[Data excerpts — start]

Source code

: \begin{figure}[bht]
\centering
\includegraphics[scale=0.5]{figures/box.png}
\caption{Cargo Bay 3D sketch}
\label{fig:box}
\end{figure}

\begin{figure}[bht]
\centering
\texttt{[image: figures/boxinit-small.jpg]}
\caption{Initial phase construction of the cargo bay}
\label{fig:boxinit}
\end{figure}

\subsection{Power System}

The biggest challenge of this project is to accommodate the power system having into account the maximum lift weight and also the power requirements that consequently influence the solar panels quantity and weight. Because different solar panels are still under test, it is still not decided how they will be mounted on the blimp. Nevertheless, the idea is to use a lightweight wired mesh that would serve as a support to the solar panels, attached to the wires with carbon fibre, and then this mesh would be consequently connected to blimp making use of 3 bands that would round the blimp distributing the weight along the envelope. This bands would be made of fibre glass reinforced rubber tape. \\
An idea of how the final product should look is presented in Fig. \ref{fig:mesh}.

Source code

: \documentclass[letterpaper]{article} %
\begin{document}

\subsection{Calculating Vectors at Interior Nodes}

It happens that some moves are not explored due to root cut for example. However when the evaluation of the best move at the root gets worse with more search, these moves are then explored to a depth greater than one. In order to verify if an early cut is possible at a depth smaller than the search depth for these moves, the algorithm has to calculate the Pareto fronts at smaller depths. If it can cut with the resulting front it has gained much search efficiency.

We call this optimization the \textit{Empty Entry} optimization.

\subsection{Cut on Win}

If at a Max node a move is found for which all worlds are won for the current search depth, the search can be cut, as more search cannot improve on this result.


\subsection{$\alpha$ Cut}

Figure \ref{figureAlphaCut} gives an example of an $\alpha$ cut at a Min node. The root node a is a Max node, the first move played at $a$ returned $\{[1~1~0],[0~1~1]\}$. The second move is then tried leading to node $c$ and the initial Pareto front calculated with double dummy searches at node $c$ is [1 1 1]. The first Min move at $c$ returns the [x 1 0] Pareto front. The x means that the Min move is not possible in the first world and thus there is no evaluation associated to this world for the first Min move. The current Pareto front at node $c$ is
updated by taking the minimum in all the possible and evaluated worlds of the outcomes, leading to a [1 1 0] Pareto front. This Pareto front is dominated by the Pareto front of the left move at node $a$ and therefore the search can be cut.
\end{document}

[Data excerpts — finish]

### Exercise prompt
Whenever the word "boxinit" appears in a line of the data above, that line counts. Say how many lines count, and nothing more.

### Expected answer
2